Red-tailed Hawks are larger than Red-shouldered Hawks, with broader wings, and slower wingbeats. Adult Red-tails usually show a reddish top of the tail, a dark-streaked “belly band,” and pale wings with a dark bar at the leading edge. Adult Broad-winged Hawks have paler underwings with fewer, wider bands on the tail. Immature Red-shouldered Hawks can be tricky to identify. Immature Red-tails show a belly band and are less heavily marked on the upper chest than young Red-shouldered Hawks. Immature Broad-winged Hawks usually have less heavily marked underparts than Red-shouldered Hawks. Sharp-shinned Hawks and Cooper’s Hawks are accipiters, not buteos, so they have a different shape—with much longer tails, more lanky proportions, and shorter wings than Red-shouldered Hawks.

Regional Differences

Red-shouldered Hawks in the Northeast tend to be brownish overall.
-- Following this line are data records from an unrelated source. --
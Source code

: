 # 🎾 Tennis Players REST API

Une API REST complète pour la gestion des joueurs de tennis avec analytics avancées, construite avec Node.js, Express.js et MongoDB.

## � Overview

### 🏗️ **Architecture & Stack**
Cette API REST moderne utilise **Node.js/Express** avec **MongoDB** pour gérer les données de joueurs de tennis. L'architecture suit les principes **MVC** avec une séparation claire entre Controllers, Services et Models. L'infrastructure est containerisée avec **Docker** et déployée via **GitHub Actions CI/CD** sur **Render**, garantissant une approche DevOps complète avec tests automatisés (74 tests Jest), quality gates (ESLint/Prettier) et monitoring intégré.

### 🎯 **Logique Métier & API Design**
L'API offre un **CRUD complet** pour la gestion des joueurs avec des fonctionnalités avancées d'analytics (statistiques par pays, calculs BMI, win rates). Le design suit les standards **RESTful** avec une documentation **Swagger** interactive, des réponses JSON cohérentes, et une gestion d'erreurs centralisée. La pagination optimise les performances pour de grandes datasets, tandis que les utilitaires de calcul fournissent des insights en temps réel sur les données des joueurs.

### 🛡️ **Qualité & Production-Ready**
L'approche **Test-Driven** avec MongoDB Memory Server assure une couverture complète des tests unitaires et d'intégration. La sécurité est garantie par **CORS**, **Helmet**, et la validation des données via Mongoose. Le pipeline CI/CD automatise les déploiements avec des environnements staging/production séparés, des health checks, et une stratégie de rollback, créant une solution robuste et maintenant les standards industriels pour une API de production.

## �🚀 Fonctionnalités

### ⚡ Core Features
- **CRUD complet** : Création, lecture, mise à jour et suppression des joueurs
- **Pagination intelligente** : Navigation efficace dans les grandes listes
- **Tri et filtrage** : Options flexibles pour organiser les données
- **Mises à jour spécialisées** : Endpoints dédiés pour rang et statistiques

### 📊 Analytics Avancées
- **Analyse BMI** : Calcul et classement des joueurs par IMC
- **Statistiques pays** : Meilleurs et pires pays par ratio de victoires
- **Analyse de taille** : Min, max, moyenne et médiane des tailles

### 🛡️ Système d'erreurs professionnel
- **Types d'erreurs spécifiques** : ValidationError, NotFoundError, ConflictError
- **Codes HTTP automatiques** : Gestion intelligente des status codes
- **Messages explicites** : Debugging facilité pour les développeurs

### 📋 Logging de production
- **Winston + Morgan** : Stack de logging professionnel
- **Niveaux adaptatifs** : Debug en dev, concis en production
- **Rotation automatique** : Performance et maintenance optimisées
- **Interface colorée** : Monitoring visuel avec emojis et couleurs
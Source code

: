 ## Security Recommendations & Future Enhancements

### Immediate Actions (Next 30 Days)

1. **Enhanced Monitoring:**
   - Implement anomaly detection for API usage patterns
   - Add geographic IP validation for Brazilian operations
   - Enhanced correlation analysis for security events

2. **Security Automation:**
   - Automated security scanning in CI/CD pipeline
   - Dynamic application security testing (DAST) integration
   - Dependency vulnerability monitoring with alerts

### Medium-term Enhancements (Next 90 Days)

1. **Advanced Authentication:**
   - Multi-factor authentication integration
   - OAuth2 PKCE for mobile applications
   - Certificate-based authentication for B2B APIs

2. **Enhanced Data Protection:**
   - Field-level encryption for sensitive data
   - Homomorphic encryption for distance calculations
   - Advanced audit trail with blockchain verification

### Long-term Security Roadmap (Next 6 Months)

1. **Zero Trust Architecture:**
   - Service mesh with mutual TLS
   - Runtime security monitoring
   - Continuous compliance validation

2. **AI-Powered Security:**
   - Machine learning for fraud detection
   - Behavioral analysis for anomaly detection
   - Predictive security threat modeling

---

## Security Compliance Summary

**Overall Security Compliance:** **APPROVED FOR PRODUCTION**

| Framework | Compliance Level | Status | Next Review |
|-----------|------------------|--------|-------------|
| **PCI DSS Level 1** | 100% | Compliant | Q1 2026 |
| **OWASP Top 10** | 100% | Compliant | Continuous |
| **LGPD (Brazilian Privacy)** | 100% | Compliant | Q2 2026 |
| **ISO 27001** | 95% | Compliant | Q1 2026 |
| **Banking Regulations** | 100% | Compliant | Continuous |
Florida birds have very pale, grayish heads, while those in California are very richly colored with a rusty head.

Find This Bird

One of the best ways to find Red-shouldered Hawks is to learn their distinctive whistle. Listen for these birds in and around wet forests, where you may find them hunting from a perch along stream or pond. In spring you may see Red-shouldered Hawks circling high above their nesting territory; they usually show pale crescents near their wingtips, where the sun shines through.